## DATA SHOWN
++++
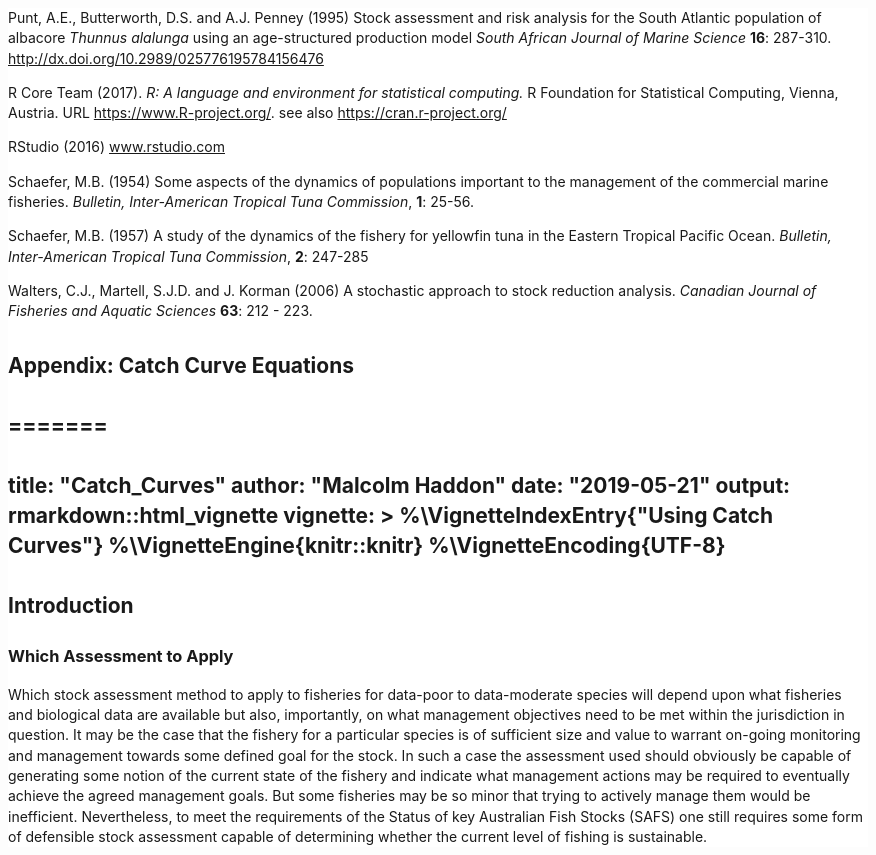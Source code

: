 Punt, A.E., Butterworth, D.S. and A.J. Penney (1995) Stock assessment and risk analysis for the South Atlantic population of albacore _Thunnus alalunga_ using an age-structured production model _South African Journal of Marine Science_ __16__: 287-310. http://dx.doi.org/10.2989/025776195784156476

R Core Team (2017). _R: A language and environment for statistical computing._ R Foundation for Statistical Computing, Vienna, Austria. URL https://www.R-project.org/. see also https://cran.r-project.org/

RStudio (2016)  www.rstudio.com

Schaefer, M.B. (1954) Some aspects of the dynamics of populations important to the management of the commercial marine fisheries. _Bulletin, Inter-American Tropical Tuna Commission_, __1__: 25-56. 

Schaefer, M.B. (1957) A study of the dynamics of the fishery for yellowfin tuna in the Eastern Tropical Pacific Ocean. _Bulletin, Inter-American Tropical Tuna Commission_, __2__: 247-285

Walters, C.J., Martell, S.J.D. and J. Korman (2006) A stochastic approach to stock reduction analysis. _Canadian Journal of Fisheries and Aquatic Sciences_ __63__: 212 - 223.





## Appendix: Catch Curve Equations















=======
---
title: "Catch_Curves"
author: "Malcolm Haddon"
date: "2019-05-21"
output: rmarkdown::html_vignette
vignette: >
  %\VignetteIndexEntry{"Using Catch Curves"}
  %\VignetteEngine{knitr::knitr}
  %\VignetteEncoding{UTF-8}
---



## Introduction

### Which Assessment to Apply

Which stock assessment method to apply to fisheries for data-poor to data-moderate species will depend upon what fisheries and biological data are available but also, importantly, on what management objectives need to be met within the jurisdiction in question. It may be the case that the fishery for a particular species is of sufficient size and value to warrant on-going monitoring and management towards some defined goal for the stock. In such a case the assessment used should obviously be capable of generating some notion of the current state of the fishery and indicate what management actions may be required to eventually achieve the agreed management goals. But some fisheries may be so minor that trying to actively manage them would be inefficient. Nevertheless, to meet the requirements of the Status of key Australian Fish Stocks (SAFS) one still requires some form of defensible stock assessment capable of determining whether the current level of fishing is sustainable.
++++
Search the listing above for the string "analysis". Copy every line that contains it.

: Punt, A.E., Butterworth, D.S. and A.J. Penney (1995) Stock assessment and risk analysis for the South Atlantic population of albacore _Thunnus alalunga_ using an age-structured production model _South African Journal of Marine Science_ __16__: 287-310. http://dx.doi.org/10.2989/025776195784156476
Walters, C.J., Martell, S.J.D. and J. Korman (2006) A stochastic approach to stock reduction analysis. _Canadian Journal of Fisheries and Aquatic Sciences_ __63__: 212 - 223.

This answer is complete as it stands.